How To Deal With Recurrent Pregnancy Loss

By: lampard
Recurrent pregnancy loss exacts a devastating emotional toll on patients' lives. Each miscarriage brings with it a profound sense of loss and frustration. While hormonal, uterine, immune system, and chromosomal abnormalities are widely accepted as possible causes of repeat miscarriages, the latest studies point to a new area of investigation - inherited blood clotting factors.

When a patient has a tendency to form blood clots, the condition is called thrombophilia. Thrombophilia can be a life-threatening event if the clots restrict blood flow. Thrombophilia can be an inherited disorder, but can also be caused by external events such as surgery, obesity, pregnancy, use of oral contraceptives, antiphospholipid syndrome, or long periods of immobility. Physicians may suspect thrombophilia when patients have a blocked blood vessel at a young age or have a strong family history of clotting disorders (such as stroke, pulmonary embolism, or deep vein thrombosis). However, some patients with thrombophilia do not experience any symptoms. Or if they do have symptoms, the condition often goes undiagnosed because the tendency to make clots is subtle. Recent research suggests a possible correlation between inherited thrombophilia and recurrent fetal loss. Genetic markers for these clotting factors include factor V Leiden mutation and prothrombin G20210A mutation. These two mutations are the most common causes of inherited thrombophilia. These markers, as well as several others that have also been associated with recurrent miscarriage, can be detected through simple blood tests (see recommended testing).
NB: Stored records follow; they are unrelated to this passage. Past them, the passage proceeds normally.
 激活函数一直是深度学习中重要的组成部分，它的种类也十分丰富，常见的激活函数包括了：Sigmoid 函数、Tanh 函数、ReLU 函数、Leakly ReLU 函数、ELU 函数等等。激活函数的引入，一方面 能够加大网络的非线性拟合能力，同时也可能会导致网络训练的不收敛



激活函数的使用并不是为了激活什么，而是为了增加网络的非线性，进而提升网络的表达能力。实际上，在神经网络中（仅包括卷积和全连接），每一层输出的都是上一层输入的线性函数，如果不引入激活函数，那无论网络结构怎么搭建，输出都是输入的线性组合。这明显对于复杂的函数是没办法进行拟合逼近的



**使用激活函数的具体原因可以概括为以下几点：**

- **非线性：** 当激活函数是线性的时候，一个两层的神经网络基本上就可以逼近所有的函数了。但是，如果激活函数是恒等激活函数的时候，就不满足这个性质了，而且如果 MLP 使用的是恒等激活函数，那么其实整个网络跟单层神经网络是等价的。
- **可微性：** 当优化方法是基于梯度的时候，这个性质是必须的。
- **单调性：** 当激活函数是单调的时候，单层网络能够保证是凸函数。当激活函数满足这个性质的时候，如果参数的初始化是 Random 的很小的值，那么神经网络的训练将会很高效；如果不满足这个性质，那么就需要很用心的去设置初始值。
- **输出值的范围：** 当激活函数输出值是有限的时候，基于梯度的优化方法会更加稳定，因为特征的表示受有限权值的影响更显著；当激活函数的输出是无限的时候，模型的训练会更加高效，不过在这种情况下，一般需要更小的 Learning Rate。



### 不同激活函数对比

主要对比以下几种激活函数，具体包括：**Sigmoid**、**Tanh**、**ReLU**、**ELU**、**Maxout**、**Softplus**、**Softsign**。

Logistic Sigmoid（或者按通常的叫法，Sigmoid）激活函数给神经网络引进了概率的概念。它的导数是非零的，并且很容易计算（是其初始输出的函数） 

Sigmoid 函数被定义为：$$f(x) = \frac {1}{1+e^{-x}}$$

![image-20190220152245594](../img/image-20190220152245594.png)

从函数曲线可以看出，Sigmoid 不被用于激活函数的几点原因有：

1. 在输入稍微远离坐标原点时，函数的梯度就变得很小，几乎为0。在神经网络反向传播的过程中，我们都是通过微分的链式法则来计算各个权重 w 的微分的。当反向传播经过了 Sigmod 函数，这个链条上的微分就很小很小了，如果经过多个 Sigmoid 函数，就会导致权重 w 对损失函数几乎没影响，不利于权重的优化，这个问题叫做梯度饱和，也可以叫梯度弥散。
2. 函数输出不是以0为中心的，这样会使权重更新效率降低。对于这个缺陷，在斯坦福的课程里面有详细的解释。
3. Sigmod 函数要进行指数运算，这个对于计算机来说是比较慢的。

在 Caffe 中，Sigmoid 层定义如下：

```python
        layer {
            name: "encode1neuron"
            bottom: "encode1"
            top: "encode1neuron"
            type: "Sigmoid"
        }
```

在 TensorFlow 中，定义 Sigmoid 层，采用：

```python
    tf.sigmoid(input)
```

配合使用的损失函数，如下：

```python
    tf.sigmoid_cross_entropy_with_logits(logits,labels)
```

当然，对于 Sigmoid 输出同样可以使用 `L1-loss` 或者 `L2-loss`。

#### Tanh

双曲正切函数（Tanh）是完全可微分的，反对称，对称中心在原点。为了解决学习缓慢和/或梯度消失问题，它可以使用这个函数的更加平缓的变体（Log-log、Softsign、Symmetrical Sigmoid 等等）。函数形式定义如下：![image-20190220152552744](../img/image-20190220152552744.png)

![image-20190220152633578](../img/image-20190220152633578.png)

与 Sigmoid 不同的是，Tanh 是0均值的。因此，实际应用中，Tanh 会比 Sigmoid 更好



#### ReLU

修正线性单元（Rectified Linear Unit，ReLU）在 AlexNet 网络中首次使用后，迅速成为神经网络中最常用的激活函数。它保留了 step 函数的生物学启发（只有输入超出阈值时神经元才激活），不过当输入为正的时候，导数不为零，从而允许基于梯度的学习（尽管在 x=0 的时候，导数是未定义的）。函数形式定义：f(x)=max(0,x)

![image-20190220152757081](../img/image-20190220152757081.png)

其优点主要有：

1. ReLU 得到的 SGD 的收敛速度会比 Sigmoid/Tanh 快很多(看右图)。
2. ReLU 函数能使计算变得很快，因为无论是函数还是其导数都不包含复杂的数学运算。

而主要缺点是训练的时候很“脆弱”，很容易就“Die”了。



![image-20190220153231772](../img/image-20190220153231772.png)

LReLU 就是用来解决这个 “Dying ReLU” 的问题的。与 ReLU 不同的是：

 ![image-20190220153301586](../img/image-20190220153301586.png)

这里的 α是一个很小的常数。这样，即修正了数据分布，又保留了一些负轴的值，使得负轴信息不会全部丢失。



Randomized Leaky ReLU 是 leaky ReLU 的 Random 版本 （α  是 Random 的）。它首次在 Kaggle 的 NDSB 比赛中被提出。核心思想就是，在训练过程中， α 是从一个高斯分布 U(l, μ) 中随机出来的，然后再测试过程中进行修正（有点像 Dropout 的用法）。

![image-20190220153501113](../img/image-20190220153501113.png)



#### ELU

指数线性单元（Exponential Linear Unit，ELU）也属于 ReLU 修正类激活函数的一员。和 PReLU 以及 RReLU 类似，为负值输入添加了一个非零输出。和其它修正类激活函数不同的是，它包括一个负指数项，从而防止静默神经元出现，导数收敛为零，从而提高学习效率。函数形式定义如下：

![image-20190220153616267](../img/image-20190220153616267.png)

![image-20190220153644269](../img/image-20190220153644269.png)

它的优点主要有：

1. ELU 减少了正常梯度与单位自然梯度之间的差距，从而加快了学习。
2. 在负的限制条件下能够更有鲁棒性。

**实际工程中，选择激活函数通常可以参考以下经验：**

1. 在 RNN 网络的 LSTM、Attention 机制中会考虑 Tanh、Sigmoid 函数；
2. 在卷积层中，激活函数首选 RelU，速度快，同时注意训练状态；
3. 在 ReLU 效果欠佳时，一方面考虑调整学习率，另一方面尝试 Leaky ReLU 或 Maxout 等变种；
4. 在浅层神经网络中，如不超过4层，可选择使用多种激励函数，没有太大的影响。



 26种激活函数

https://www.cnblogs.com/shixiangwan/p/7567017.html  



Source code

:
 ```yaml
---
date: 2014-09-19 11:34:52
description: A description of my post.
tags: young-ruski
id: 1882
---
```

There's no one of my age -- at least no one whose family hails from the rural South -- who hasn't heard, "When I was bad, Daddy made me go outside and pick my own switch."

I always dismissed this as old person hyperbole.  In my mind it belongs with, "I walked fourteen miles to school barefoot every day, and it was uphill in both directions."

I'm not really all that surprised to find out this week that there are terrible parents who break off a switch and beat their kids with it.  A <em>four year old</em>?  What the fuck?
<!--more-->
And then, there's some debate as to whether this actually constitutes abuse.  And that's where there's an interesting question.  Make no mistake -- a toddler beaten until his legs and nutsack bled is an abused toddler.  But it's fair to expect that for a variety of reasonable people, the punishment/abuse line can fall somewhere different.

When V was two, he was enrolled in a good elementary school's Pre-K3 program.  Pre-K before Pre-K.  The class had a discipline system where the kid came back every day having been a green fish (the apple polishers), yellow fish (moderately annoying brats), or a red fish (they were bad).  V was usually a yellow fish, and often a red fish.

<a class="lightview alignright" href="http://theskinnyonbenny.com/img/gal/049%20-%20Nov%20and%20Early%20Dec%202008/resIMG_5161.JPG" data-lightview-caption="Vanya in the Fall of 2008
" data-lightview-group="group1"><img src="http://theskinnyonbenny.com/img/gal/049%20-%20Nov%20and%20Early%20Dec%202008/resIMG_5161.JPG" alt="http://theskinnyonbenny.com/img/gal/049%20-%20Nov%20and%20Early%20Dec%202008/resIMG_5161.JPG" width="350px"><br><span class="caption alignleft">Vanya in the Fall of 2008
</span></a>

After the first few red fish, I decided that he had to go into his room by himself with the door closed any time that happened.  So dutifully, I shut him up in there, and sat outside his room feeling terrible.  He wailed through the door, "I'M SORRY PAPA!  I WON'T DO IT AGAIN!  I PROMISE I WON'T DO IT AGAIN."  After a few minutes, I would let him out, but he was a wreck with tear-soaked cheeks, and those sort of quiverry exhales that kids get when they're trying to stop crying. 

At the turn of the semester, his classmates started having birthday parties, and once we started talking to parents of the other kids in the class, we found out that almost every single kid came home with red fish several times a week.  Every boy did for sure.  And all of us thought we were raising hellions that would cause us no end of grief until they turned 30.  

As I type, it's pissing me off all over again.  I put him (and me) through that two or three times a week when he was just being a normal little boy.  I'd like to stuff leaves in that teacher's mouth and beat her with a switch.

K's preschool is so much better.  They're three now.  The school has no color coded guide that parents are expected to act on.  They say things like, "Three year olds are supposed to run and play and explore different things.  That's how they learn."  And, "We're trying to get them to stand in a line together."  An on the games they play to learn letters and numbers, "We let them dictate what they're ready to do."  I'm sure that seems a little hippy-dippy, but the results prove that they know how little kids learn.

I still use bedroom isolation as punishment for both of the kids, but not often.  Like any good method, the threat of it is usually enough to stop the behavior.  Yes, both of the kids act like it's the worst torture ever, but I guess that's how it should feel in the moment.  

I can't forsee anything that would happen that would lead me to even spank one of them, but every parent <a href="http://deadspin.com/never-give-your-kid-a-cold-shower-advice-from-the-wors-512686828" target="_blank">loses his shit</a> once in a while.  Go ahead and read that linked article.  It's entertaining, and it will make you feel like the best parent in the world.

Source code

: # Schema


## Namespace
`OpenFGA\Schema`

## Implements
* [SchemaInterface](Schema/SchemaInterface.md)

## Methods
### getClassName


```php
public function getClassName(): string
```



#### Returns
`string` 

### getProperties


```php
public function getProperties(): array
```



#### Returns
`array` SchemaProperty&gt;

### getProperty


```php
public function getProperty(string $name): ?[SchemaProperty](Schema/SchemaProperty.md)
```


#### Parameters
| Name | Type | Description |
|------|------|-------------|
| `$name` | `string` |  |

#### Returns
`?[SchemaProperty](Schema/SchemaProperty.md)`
Recent research indicates that patients who experience recurrent miscarriage may have one or more of these markers for thrombophilia. One study found that 19% of miscarriage patients (15 of 80) carried the factor V Leiden mutation compared to 4% of controls. Other indicators of thrombophilia (prothrombin mutation, activated protein C resistance, and antithrombin III deficiency) are also more prevalent among women experiencing frequent miscarriages [1,2]. Several other recent studies have reached similar conclusions. While more research is needed, this is a promising new area of investigation.

Treatment regimens used at Georgia Reproductive Specialists to manage thrombophilia may include heparin or Lovenox (low molecular weight heparin) injections, and baby aspirin or metformin (for insulin resistant patients with elevated PAI-1). These treatments are designed to improve blood flow in the follicle, optimize egg quality, and improve pregnancy outcomes. All patients receiving treatment must be carefully monitored. Patients on heparin require monthly PTT, blood counts, and platelet levels. These patients should also consider dietary calcium supplementation.